# Learning to Reweight Terms with Distributed Representations (SIGIR’15)

The retrieval model concerns with computing a relevant score between a query and document. Typically, the model is a weighted sum of matching score of term t and document D:

$s(q, D) = \sum_{t \in q \cap D} w(t)f(t, D)$

The most common weight function is an inverse document frequency (IDF). It signifies the unique terms over common terms. IDF is an appropriate assumption in any relevant model.

This paper proposes a term weight learning method based on distributed word vectors (Word2Vec). Motivated by additive property of word distributed representation, query q can be summarized as an average of all term in query q.
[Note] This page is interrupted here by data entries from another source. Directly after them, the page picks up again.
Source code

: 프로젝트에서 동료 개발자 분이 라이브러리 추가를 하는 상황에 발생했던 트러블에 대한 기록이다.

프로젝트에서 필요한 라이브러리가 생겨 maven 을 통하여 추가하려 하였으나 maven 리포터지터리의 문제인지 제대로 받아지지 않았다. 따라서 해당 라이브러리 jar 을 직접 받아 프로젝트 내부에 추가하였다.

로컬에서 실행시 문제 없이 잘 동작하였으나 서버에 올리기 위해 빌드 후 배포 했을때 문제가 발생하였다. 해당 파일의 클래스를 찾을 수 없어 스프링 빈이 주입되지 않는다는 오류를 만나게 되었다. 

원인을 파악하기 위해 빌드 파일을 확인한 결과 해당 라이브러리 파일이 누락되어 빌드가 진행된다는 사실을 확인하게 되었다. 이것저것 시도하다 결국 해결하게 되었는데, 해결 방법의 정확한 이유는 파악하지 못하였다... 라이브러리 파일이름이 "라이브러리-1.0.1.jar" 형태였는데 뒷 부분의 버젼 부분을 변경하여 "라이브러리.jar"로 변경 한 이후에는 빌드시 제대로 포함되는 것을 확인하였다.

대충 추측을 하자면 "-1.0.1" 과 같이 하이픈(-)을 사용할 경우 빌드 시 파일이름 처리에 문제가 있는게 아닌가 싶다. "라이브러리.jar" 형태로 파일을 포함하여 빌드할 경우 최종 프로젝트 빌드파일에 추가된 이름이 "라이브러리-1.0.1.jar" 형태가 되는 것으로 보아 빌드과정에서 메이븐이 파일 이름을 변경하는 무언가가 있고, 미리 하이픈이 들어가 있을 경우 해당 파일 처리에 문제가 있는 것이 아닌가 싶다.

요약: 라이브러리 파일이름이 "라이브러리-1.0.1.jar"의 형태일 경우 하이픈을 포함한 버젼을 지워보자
The author believes that distributed representation will provide a more accurate estimation of query-dependent weight function $w(t)$.

This idea sounds better than IDF because the new weight function depends on a query. The weight will not be fixed for the given term t, but depends on the context of query q.

The paper uses a simple estimation based on the assumption that the average of word vectors will summarize the whole query. Then, any term in query q that deviates too much from the average should be less relevant. For each term t in query q and its corresponding word vector $\textbf{w}_{i,j}$, the query-dependent feature vector of term t is:

$\textbf{x}_{i,j} = \textbf{w}_{i,j} - \bar{\textbf{w}}_{q_i}$

Where $latex \bar{\textbf{w}}_{q_i}$ is an average of all word vectors in the query q. Then, in order to calculate the true weight, the author trains a linear regression with L1-regularizer using $\textbf{x}_{i,j}$ as an input feature and relevance judgment score based on term recall weight [2] as the ground truth. Once the mapping function is trained, for any given new query, the feature vector $\textbf{x}$ will be constructed and uses a mapping function to calculate the weight score.

Although the idea proposed in this paper is simple, it shows how to exploit the additive property of distributed representation. However, the way to calculate the query-dependent feature vector does not satisfy me. Some queries may contain multiple similar words based on syntactic similarities such as “United States” or “San Francisco”, then the average of the query will be biased toward the most common concept in the query. This may weaken the rare term in the same query in which that term may be the best indicator of the user’s intent.

References:

[1] Zheng, Guoqing, and Jamie Callan. “Learning to reweight terms with distributed representations.” SIGIR’15

[2] L Zhao and J. Callan. “Term necessity prediction.” In CIKM’10.

# Learning Deep Structured Semantic Models for Web Search using Clickthrough Data (CIKM’13)

When we compute the relevant score between a query and documents in the corpus, we want the higher score when the given query is relevant to the document. The vector-space model based on word matching may fail sometimes when both query and document do not share any common word. Hence, the latent semantic model could solve the vocabulary gap problem by giving a higher probability for a word that is semantically similar to words appears in the document.

Since this paper was published in 2013, the latent semantic model actually does not perform well compared to a simple heuristic vector-space model such as BM25. The actual word matching remains the most important indicator of relevancy.

Anyhow, this paper demonstrates that they can use a deep neural network to embed both query and documents to a semantic space. They assume that the relevant query and documents should be nearby in a semantic space. Although this assumption is valid, this model does not emphasize on true matching, which is very valuable information in my opinion.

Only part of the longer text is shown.